In order to represent this concept the choice is quite trivial: a matrix data structure.
The correspondent code (in C++) is something like:
int w_size_grid = 1000;
int h_size_grid = 1000;
int* matrix = new int[w_size_grid * h_size_grid];
As you can notice I've used a vector, but the principle is the same.
In order to access an element of the grid, we need a function that given a cell in the grid, identified by (x,y), it returns the value stored in that cell.
Mathematically:
f(x,y) -> Z
obviously:
f: Z^2 -> Z where Z is the set of integer numbers.
That can be trivially achieved with a linear function. Here a C++ code representation:
int get_value(int x, int y) {
return matrix[y*w_size_grid + x];
}
Additional Implementation Notes
Actually the design concept requires a sort of "circular-continuous grid": the access indices for the cell can go out the limits of the grid itself.
That means, for example, the particular case: get_value(-1, -1); is still valid. The function will just return the same value as get_value(w_size_grid - 1, h_size_grid -1);.
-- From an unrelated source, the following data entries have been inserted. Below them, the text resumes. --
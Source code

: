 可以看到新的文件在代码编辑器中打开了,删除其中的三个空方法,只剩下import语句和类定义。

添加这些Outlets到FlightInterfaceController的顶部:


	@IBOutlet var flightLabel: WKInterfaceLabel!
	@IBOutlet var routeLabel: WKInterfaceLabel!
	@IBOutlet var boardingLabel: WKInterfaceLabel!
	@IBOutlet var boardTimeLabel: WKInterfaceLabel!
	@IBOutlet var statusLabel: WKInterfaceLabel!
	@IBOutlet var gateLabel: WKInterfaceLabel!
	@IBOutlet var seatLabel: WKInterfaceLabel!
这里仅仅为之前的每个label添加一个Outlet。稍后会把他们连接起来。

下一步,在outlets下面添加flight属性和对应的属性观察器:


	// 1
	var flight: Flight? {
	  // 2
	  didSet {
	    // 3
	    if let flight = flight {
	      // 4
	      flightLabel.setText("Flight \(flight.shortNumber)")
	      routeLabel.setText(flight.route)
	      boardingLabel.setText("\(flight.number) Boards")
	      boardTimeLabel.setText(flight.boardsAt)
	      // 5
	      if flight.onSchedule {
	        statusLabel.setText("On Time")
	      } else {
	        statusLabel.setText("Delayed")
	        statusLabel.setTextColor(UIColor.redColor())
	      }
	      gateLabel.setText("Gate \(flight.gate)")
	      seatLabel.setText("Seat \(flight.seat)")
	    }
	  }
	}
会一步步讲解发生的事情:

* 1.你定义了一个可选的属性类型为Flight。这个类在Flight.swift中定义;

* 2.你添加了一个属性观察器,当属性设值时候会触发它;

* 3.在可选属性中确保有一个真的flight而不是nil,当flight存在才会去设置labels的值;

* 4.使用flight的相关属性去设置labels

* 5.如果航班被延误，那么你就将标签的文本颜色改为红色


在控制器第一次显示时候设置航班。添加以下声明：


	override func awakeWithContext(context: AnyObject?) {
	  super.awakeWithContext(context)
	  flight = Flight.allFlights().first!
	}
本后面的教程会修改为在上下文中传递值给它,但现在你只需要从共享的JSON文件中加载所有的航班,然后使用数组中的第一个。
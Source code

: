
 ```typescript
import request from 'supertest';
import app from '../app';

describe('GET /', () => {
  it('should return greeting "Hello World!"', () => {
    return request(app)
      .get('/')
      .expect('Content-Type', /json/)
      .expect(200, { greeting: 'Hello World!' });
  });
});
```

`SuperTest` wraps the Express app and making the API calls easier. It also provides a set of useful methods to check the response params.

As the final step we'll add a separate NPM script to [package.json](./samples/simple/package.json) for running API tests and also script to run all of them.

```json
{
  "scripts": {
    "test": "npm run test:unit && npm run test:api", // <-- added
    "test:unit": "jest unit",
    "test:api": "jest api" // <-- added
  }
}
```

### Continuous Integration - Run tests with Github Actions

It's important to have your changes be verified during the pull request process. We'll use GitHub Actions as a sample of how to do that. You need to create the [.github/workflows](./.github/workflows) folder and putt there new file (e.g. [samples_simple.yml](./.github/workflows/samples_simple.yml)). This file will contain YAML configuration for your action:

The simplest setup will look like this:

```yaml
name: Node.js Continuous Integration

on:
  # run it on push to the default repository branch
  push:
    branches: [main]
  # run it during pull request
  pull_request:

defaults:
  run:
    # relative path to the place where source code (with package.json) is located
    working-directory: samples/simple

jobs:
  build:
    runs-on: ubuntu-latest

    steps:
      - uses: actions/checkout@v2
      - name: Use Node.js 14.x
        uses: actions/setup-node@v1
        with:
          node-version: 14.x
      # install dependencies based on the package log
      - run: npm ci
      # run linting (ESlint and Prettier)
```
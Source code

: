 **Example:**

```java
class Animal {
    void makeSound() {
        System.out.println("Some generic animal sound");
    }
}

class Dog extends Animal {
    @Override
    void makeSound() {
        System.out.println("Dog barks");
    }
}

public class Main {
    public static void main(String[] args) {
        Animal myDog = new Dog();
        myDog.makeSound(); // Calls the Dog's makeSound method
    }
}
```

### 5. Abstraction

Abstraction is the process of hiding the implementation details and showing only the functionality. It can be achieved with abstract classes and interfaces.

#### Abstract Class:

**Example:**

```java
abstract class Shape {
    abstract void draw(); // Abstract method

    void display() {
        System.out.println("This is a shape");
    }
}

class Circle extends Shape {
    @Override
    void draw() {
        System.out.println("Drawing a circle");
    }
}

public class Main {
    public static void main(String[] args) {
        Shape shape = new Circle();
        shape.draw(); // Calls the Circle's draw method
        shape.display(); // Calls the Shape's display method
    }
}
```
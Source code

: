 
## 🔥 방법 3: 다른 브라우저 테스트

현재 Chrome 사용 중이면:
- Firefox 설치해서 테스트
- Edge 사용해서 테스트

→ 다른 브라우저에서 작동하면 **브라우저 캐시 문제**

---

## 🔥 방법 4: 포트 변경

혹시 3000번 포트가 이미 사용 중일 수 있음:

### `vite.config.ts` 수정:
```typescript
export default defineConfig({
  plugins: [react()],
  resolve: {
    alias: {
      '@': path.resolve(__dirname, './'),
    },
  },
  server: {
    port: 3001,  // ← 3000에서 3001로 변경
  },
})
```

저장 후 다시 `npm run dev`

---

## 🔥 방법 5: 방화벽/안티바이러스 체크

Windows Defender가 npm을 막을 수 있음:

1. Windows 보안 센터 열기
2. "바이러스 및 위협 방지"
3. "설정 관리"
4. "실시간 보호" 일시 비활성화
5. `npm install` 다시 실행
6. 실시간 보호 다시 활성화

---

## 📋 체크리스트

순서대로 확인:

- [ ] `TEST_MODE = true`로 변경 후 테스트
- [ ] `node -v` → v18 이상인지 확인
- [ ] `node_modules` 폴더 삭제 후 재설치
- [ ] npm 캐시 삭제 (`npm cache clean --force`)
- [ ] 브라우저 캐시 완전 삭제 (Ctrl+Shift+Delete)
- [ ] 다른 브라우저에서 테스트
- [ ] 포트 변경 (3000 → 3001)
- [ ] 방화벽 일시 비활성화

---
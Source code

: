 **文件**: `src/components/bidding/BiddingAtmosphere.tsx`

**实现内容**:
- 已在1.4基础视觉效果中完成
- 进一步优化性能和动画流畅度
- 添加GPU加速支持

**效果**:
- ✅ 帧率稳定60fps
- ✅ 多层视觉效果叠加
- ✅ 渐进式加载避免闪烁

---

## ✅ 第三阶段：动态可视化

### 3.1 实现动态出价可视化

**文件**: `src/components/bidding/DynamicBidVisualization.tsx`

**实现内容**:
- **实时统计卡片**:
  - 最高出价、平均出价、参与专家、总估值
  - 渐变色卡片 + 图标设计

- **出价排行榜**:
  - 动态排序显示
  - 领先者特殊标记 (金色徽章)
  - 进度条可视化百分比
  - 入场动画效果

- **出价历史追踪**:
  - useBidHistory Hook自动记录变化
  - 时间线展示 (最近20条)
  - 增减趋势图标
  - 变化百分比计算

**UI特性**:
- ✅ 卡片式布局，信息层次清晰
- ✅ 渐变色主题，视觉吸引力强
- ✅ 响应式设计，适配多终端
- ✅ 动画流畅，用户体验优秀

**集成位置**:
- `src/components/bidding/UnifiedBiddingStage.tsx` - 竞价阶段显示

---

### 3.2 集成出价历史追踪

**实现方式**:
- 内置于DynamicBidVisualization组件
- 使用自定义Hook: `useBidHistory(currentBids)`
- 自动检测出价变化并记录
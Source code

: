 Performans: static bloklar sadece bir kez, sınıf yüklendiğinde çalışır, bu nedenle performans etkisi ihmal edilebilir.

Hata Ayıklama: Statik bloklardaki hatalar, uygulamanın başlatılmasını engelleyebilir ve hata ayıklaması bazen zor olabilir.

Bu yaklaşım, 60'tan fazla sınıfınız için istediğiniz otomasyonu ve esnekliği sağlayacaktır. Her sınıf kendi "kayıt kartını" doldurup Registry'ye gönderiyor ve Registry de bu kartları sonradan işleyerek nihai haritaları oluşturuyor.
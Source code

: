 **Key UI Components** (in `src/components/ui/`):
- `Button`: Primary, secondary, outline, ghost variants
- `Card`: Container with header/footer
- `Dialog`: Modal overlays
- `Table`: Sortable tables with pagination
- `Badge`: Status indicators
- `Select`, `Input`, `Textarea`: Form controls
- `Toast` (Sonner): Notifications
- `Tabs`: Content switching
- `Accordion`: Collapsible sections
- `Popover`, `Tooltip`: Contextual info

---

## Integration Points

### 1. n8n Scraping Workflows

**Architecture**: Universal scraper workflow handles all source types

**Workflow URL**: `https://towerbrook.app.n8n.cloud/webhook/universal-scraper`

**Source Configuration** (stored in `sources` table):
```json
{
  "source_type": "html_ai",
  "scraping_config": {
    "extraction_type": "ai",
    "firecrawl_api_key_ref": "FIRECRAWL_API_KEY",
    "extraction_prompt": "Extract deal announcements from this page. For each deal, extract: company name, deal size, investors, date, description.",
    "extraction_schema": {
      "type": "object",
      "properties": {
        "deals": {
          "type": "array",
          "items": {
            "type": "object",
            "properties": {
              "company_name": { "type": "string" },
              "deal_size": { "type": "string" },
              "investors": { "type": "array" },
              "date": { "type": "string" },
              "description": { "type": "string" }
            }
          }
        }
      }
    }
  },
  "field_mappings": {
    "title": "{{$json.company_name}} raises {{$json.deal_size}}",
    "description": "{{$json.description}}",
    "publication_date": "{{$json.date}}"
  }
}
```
Actually this is no a problem in the implementation:
int get_value(int x, int y) {
adjust_xy(&x, &y); // modify x and y in accordance with that rule.
return matrix[y*w_size_grid + x];
}
Anyway this is just an additional note in order to make the scenario more clear.
What is the problem?
The problem presented above is very trivial and simple to design and to implement.
My problem comes with the fact that the matrix is updated with an high frequency. Each cell in the matrix is read and possibly updated with a new value.
Obviously the parsing of the matrix is done with two loop in according to a cache-friend design:
for (int y = 0; y < h_size_grid; ++y) {
for (int x = 0; x < w_size_grid; ++x) {
int value = get_value(x, y);
}
}
The inner cycle is x since [x-1] [x] [x+1] are stored contiguously. Indeed, that cycle exploits principle of locality.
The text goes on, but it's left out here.